→ Task statement:
Copy out exactly the lines from the first line of the material below through the line containing "ES5 using babel", and nothing beyond them.

→ Records to process:
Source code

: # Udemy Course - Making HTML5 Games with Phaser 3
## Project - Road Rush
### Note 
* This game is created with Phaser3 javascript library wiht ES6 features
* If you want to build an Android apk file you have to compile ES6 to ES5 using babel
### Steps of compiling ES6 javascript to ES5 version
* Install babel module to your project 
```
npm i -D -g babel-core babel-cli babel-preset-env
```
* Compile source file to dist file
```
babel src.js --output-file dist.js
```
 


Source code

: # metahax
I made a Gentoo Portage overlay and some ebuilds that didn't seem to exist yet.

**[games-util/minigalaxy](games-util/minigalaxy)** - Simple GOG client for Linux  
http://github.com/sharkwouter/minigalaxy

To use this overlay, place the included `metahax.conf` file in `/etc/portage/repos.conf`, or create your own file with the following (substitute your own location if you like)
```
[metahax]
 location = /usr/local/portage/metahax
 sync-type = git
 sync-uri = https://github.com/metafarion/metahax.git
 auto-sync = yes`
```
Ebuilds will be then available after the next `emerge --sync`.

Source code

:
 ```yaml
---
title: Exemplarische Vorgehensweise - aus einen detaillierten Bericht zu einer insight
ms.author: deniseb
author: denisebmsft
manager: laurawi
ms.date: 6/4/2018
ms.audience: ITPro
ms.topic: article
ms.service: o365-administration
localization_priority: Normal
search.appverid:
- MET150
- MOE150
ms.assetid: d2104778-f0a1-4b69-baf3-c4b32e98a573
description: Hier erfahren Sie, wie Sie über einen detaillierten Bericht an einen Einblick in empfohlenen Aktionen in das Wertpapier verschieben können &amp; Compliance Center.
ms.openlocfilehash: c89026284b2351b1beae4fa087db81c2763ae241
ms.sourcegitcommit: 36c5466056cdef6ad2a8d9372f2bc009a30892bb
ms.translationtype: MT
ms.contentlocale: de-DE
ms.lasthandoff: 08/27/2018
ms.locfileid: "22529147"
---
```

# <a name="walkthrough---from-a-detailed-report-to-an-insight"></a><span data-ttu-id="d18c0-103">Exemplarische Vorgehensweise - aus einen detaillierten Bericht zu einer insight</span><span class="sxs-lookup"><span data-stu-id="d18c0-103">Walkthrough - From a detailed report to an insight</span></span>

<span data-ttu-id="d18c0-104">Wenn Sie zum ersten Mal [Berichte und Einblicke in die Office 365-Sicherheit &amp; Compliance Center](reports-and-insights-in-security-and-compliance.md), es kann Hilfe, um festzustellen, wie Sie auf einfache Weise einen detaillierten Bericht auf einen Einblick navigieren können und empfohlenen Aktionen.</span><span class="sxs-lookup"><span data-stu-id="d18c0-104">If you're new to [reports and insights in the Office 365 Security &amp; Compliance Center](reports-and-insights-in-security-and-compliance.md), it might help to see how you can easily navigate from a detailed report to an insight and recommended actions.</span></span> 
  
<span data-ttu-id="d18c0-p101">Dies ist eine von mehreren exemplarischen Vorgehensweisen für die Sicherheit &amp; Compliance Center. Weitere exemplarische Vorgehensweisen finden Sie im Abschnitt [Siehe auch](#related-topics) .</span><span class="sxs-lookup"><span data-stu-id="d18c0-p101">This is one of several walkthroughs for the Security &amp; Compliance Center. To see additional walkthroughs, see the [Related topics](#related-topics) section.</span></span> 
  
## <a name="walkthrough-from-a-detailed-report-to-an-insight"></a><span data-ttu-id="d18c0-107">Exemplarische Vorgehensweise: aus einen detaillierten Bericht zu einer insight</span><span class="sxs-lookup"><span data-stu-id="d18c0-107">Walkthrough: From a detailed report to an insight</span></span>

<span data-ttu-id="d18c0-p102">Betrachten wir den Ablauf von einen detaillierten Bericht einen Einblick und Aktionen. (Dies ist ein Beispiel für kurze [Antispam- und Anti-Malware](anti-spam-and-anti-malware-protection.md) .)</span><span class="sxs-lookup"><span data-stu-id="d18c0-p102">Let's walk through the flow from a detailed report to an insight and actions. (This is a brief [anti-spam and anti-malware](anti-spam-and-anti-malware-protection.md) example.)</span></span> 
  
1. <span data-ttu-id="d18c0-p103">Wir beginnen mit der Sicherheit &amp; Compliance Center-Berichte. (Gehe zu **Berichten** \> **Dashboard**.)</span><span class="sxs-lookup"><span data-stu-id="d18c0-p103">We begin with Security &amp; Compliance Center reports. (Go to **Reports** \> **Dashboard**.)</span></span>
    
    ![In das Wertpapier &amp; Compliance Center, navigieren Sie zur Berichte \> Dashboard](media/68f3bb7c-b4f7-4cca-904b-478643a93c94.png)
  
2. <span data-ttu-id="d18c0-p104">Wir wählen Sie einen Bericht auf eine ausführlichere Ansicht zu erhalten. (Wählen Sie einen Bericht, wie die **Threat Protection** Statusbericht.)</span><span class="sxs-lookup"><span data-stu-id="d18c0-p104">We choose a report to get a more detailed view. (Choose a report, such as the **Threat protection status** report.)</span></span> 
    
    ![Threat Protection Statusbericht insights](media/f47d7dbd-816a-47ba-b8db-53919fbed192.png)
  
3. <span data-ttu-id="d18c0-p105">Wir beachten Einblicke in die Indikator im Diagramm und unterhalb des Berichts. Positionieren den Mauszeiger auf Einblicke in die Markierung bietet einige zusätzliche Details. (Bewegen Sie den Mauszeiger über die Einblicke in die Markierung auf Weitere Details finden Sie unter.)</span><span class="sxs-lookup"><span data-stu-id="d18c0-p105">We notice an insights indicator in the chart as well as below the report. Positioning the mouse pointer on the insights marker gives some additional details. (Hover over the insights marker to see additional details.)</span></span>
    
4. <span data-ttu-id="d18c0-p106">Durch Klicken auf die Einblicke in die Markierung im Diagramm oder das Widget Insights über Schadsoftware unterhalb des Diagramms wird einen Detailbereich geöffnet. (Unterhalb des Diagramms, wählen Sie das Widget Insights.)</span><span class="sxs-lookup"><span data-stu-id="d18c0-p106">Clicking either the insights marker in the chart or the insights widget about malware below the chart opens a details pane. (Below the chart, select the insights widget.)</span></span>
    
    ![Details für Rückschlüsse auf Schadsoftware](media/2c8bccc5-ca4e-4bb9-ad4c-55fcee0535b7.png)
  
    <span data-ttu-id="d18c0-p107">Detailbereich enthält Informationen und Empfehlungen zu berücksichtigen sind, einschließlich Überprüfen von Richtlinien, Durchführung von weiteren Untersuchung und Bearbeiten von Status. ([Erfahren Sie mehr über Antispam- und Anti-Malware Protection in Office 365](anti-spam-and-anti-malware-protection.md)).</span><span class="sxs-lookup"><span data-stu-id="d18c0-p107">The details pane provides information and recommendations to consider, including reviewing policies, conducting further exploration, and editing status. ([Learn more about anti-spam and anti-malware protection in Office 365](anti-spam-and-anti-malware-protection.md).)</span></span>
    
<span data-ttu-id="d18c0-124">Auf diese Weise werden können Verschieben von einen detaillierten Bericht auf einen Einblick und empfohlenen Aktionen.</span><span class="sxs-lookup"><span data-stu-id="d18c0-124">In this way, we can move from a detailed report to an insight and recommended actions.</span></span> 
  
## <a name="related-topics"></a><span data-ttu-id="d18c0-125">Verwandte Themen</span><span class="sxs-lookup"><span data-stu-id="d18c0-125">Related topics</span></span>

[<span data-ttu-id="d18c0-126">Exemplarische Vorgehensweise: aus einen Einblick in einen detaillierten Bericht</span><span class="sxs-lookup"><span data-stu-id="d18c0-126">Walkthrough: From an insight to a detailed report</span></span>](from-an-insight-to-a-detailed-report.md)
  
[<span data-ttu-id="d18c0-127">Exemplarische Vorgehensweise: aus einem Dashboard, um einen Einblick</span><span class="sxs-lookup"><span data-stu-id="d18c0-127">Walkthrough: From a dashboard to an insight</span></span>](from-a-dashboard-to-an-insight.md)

→ Answer area:
Source code

: # Udemy Course - Making HTML5 Games with Phaser 3
## Project - Road Rush
### Note 
* This game is created with Phaser3 javascript library wiht ES6 features
* If you want to build an Android apk file you have to compile ES6 to ES5 using babel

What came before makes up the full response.